Python: speeding up geographic comparison

I've written some code that includes a nested loop where the inner loop is executed about 1.5 million times. I have a function in this loop that I'm trying to optimize. I've done some work, and got some results, but I need a little input to check if what I'm doing is sensible.

Some background:

I have two collections of geographic points (latitude, longitude), one relatively small collection and one relatively huge collection. For every point in the small collection, I need to find the closest point in the large collection.

The obvious way to do this would be to use the haversine formula. The benefit here is that the distances are definitely accurate.

from math import radians, sin, cos, asin, sqrt

def haversine(point1, point2):
    """Gives the distance between two points on earth.
    """
    earth_radius_miles = 3956
    lat1, lon1 = (radians(coord) for coord in point1)
    lat2, lon2 = (radians(coord) for coord in point2)
    dlat, dlon = (lat2 - lat1, lon2 - lon1)
    a = sin(dlat/2.0)**2 + cos(lat1) * cos(lat2) * sin(dlon/2.0)**2
    great_circle_distance = 2 * asin(min(1,sqrt(a)))
    d = earth_radius_miles * great_circle_distance
    return d

However, running this 1.5 million times takes about 9 seconds on my machine (according to timeit). Since having an accurate distance is unimportant, rather I only need to find the closest point, I decided to try some other functions.

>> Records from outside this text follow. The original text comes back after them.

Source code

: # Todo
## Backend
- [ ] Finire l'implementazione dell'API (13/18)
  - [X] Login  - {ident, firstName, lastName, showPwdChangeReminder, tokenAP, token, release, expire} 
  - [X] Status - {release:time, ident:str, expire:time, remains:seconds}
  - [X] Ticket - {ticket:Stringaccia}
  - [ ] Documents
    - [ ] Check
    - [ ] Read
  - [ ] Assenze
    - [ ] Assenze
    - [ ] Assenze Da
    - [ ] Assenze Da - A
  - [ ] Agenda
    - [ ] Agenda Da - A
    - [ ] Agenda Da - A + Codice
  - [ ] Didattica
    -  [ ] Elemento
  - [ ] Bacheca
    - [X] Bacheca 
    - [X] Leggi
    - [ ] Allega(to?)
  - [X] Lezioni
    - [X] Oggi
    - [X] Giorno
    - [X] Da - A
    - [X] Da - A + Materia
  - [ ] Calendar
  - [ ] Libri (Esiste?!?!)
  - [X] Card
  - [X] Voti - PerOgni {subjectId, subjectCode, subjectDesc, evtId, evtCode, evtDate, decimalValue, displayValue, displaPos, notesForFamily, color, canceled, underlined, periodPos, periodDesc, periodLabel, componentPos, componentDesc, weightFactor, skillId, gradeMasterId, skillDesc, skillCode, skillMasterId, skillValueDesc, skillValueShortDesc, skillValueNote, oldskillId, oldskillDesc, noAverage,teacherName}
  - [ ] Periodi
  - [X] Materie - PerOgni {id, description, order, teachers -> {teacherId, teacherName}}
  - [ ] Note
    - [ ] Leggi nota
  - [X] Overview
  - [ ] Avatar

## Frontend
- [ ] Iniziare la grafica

A simple implementation of the pythagorean theorem gives me a speedup of about 30%. Thinking that I can do better, I wrote the following:

def dumb(point1, point2):
    lat1, lon1 = point1
    lat2, lon2 = point2
    d = abs((lat2 - lat1) + (lon2 - lon1))

which gives me a factor of 10 improvement. However, now I'm worried that this will not preserve the triangle inequality.

So, my final question is two fold: I'd like to have a function that runs as fast as dumb but still be correct. Will dumb work? If not, any suggestions on how to improve my haversine function?

Solution

You can consider some kind of graphical hashing, i.e. find closest points fast and then calculate on them. For example, you can create a uniform grid, and distribute the points (of the large collection) to be in the bins created by the grid.

Now, having a point from the small collection, you'll need to process much smaller amount of points (i.e. those in relevant bins only)